TASK INPUT -

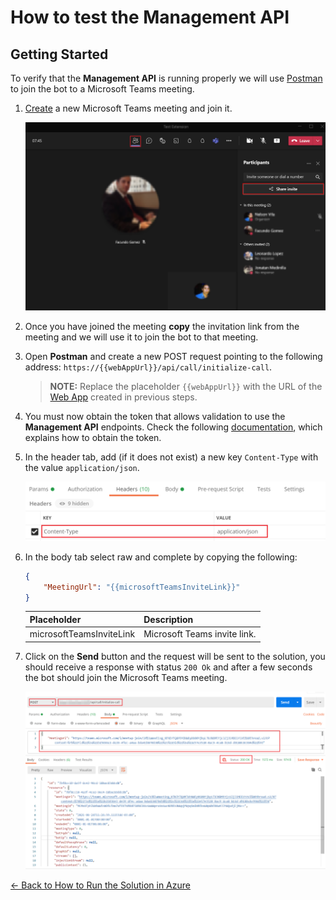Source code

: # How to test the Management API

## Getting Started

To verify that the **Management API** is running properly we will use [Postman](https://identity.getpostman.com/signup?continue=https%3A%2F%2Fgo.postman.co%2Fbuild) to join the bot to a Microsoft Teams meeting.

1. [Create](https://support.microsoft.com/en-us/office/schedule-a-meeting-in-teams-943507a9-8583-4c58-b5d2-8ec8265e04e5) a new Microsoft Teams meeting and join it.

    ![Microsoft Teams Invite Link](../how-to-run-the-solution-locally/images/invite_link.png)
1. Once you have joined the meeting **copy** the invitation link from the meeting and we will use it to join the bot to that meeting.
1. Open **Postman** and create a new POST request pointing to the following address: `https://{{webAppUrl}}/api/call/initialize-call`.
    > **NOTE:** Replace the placeholder `{{webAppUrl}}` with the URL of the [Web App](web_app_and_app_service_plan.md) created in previous steps.
1. You must now obtain the token that allows validation to use the **Management API** endpoints. Check the following [documentation](), which explains how to obtain the token.
1. In the header tab, add (if it does not exist) a new key `Content-Type` with the value `application/json`.

    ![Postman Header](../how-to-run-the-solution-locally/images/postman_header.png)
1. In the body tab select raw and complete by copying the following:
    ```json
    {
        "MeetingUrl": "{{microsoftTeamsInviteLink}}"
    }
    ```
    | Placeholder              | Description                  |
    |--------------------------|------------------------------|
    | microsoftTeamsInviteLink | Microsoft Teams invite link. |

1. Click on the **Send** button and the request will be sent to the solution, you should receive a response with status `200 Ok` and after a few seconds the bot should join the Microsoft Teams meeting.

    ![Test with Postman](images/test_with_postman_web_app.png)

[← Back to How to Run the Solution in Azure](README.md#how-to-run-the-solution-in-azure)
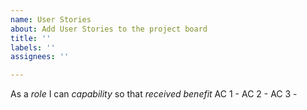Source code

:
 ```yaml
---
name: User Stories
about: Add User Stories to the project board
title: ''
labels: ''
assignees: ''

---
```


As a *role* I can *capability* so that *received benefit*
AC 1 -
AC 2 -
AC 3 -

WHAT YOU NEED TO DO -
Which lines of the data above contain the string "with"? Copy each of them.

TASK OUTPUT -
    > **NOTE:** Replace the placeholder `{{webAppUrl}}` with the URL of the [Web App](web_app_and_app_service_plan.md) created in previous steps.
1. In the header tab, add (if it does not exist) a new key `Content-Type` with the value `application/json`.
1. Click on the **Send** button and the request will be sent to the solution, you should receive a response with status `200 Ok` and after a few seconds the bot should join the Microsoft Teams meeting.
    ![Test with Postman](images/test_with_postman_web_app.png)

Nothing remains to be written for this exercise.